My blog is a journey of living and learning to spread my wings out on my own. It has been a crazy time in my life with the most rewarding and challenging adventures. My life is every changing book and the rest has yet to be written.
Who I am: A daughter of God. An aunt to a niece and two nephews. A sister to a Leukemia survivor and a daughter to a breast cancer survivor. A sister to 2 brothers, a blessing brother(leukemia survivor) because I'm adopted, 1 step-brother, 4 sisters, a sister-in-law, and a step-sister. I'm a college student who is trying to figure out everything in life as I go the way God wants me to go.

Saturday, October 9, 2010

When you think things are going well in your life..

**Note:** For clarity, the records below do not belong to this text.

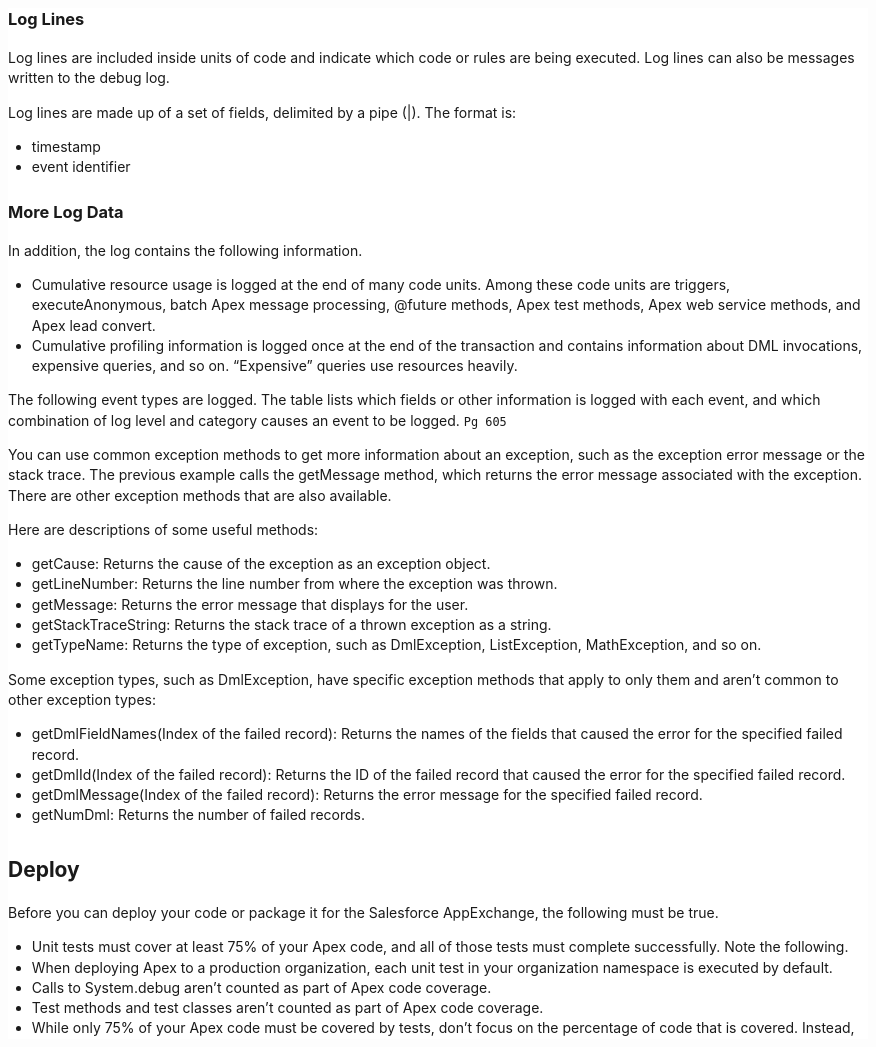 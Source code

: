 ### Log Lines
Log lines are included inside units of code and indicate which code or rules are being executed. Log lines can also be messages
written to the debug log.

Log lines are made up of a set of fields, delimited by a pipe (|). The format is:
- timestamp
- event identifier

### More Log Data
In addition, the log contains the following information.
- Cumulative resource usage is logged at the end of many code units. Among these code units are triggers, executeAnonymous,
batch Apex message processing, @future methods, Apex test methods, Apex web service methods, and Apex lead convert.
- Cumulative profiling information is logged once at the end of the transaction and contains information about DML invocations,
expensive queries, and so on. “Expensive” queries use resources heavily.

The following event types are logged. The table lists which fields or other information is logged with each event, and which combination
of log level and category causes an event to be logged.
`Pg 605`

You can use common exception methods to get more information about an exception, such as the exception error message or the stack
trace. The previous example calls the getMessage method, which returns the error message associated with the exception. There
are other exception methods that are also available.

Here are descriptions of some useful methods:
- getCause: Returns the cause of the exception as an exception object.
- getLineNumber: Returns the line number from where the exception was thrown.
- getMessage: Returns the error message that displays for the user.
- getStackTraceString: Returns the stack trace of a thrown exception as a string.
- getTypeName: Returns the type of exception, such as DmlException, ListException, MathException, and so on.

Some exception types, such as DmlException, have specific exception methods that apply to only them and aren’t common to other
exception types:
- getDmlFieldNames(Index of the failed record): Returns the names of the fields that caused the error for the
specified failed record.
- getDmlId(Index of the failed record): Returns the ID of the failed record that caused the error for the specified
failed record.
- getDmlMessage(Index of the failed record): Returns the error message for the specified failed record.
- getNumDml: Returns the number of failed records.

## Deploy
Before you can deploy your code or package it for the Salesforce AppExchange, the following must be true.
- Unit tests must cover at least 75% of your Apex code, and all of those tests must complete successfully.
Note the following.
- When deploying Apex to a production organization, each unit test in your organization namespace is executed by default.
- Calls to System.debug aren’t counted as part of Apex code coverage.
- Test methods and test classes aren’t counted as part of Apex code coverage.
- While only 75% of your Apex code must be covered by tests, don’t focus on the percentage of code that is covered. Instead,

You have to take a step back and realize that maybe you have to live the nightmare all over again. You wonder did God think we missed a valuable lesson the first time around or is the Devil trying to take away our joy. Well either way the Devil is in for a kick in the butt again this time around. We are closer as a family, love each other, and believe in the power of prayer and faith. You, you wicked beast will not defeat this family and you are only making our faith in God stronger and making our family closer.
Am I a selfish 20something year old and I will tell you no. As you read in my earlier post if someone asked me if I could make and change anything would I.?. No, I wouldn't as I would go back and do everything again. If I have to go through this with my family and if in 5 years you ask me the same thing, I would look at you in the eyes and say again, I wouldn't change a thing. I would not change a thing as I would do anything for anyone I love and care about especially my family. If that means going home and than I would do it in a heart beat. My education will still happen, but I will be there for my family all over again.
My family went through this 5 years ago and you know what we made it out on the other side. We will make it out AGAIN on the other side. WE CAN and WE WILL, nothing will stand in our way if this is God's plan and the Devil will not tear us down. These 5 years again will be tough if it is what they think it is, but these 5 years will bring even more joy, love, and most of all Faith.
Devil, you will not conquer my family and you will not win. We will not let you as we are God's children and we are in His hands. 

God you know how much we love you. We thank-you everyday for your love and grace in our lives. We come before you and ask that your will be done in our lives and we pray that your grace, love, and guidance will be there for us along the way. We are in your hands and our faith will only be greater no matter what happens in finding out the tests. We love you and we will ask this in your name.  Amen.